Wie geht es Ihnen, wenn Sie diese Geschichte hören? Für mich gehört dieses Gleichnis zu den schönsten Geschichten, die Jesus erzählt hat. Situationen, in denen ich nicht weiter weiß und wie orientierungslos bin, die kenne ich ja auch. Ich finde: Dann tut es gut, auf die Suche zu gehen nach der kostbaren Perle.

Dass Jesus von einer Perle spricht, ist kein Zufall. Die Menschen damals wussten, wie kostbar Perlen sind. Jesus hat ihnen mit seiner Geschichte gesagt, dass alle Schätze dieser Welt wie nichts sind im Vergleich zu Gott und seinem Reich. Das war Wasser auf ihre Mühlen. Wie sehnten sie sich doch nach einer Erlösung! Wie sehnten sie sich danach, nicht im Alltagsgrau selber alt und grau zu werden! Sie wollten so gern etwas finden, was ihnen heraus hilft aus ihren Sorgen und dem Kummer, den sie miteinander hatten. Sie wollten etwas finden, das ihrem Leben Glanz gab und Wärme, auch wenn längst nicht alles perfekt war
Und das gibt es ja bis heute: Dass Menschen sich nach einem Neuanfang sehnen. Dass sie aufbrechen und ausbrechen aus ihrem Alltag und aus all dem, was sie gefangen hält. Dass sie dann losgehen in der Hoffnung, das zu finden, was sie suchen. Der eine sucht nach einer neuen beruflichen Perspektive, die andere nach einer Partnerschaft voller Liebe und Respekt. Der eine hofft auf Heilung von einer schlimmen Krankheit, eine andere auf Versöhnung mit der eigenen Familie. Wir alle haben unsere Wünsche und Sehnsüchte, unsere Hoffnung auf ein anderes, ein vielleicht besseres Leben.

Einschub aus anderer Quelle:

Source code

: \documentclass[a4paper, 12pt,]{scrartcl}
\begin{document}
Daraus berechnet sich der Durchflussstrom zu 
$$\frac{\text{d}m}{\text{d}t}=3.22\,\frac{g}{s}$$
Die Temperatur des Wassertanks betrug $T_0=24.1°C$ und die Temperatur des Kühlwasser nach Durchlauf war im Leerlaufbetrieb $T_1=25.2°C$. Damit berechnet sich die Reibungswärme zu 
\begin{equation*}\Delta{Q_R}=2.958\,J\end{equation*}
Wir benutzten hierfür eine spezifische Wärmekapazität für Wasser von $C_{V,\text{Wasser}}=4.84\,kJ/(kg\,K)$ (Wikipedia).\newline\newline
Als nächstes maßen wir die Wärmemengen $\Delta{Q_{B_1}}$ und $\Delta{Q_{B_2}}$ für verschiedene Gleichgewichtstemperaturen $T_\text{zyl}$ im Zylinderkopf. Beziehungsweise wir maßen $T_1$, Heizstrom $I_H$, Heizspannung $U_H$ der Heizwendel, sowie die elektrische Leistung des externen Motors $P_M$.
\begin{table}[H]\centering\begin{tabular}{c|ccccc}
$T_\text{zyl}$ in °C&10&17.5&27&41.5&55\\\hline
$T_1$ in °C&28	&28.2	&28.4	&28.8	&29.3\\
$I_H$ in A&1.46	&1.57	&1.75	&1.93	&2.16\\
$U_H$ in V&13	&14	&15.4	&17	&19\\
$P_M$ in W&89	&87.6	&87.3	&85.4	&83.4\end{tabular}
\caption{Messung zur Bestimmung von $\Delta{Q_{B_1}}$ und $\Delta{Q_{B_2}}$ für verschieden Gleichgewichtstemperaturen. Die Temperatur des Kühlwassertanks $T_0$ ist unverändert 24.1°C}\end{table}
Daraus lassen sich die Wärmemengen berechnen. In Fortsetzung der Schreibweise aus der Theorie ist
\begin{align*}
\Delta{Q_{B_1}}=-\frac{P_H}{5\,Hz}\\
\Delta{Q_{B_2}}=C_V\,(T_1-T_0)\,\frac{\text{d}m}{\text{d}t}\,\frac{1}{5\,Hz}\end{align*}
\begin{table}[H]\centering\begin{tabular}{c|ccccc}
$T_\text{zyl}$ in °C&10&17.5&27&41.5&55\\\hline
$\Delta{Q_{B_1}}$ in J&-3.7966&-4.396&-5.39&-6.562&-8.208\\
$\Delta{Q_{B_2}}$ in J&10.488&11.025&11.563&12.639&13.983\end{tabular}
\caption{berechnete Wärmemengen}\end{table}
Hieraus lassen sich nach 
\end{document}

Mir kommt es vor, als seien auch das Perlen, die wir in unserem Leben entdecken können. Aber es kommt dann auch darauf an, sich wirklich auf die Suche zu begeben. Sich zum Beispiel zu bemühen und sich einzusetzen für eine gelingende Partnerschaft voller Liebe und Respekt. Für den Kampf gegen eine schlimme Krankheit bzw. dafür, mit dieser Krankheit leben zu können, ohne den Lebensmut aufzugeben. Auch für eine berufliche Perspektive muss man sich einsetzen. Denn die Perlen fallen ja nicht einfach vom Himmel.
Bis heute mühen Menschen sich ab und verändern ihr eigenes Leben und das von anderen. Wie der Kaufmann im Gleichnis geben sie alles dafür, die Welt zu finden und sie so zu gestalten, wie Gott sie haben will. Eine Welt, in der Liebe, Frieden und Gerechtigkeit herrschen. Diese Welt beginnt nicht erst in einer fernen Zukunft, sondern schon im Hier und Jetzt. Sich dafür einzusetzen, ist manchmal mühsam und kostet Kraft.  Aber der Einsatz lohnt sich.  Denn wer es versucht, der wird bald spüren, dass er eine kostbare Perle gefunden hat.
Ich wünsche Ihnen einen gesegneten Sonntag und eine gute Woche!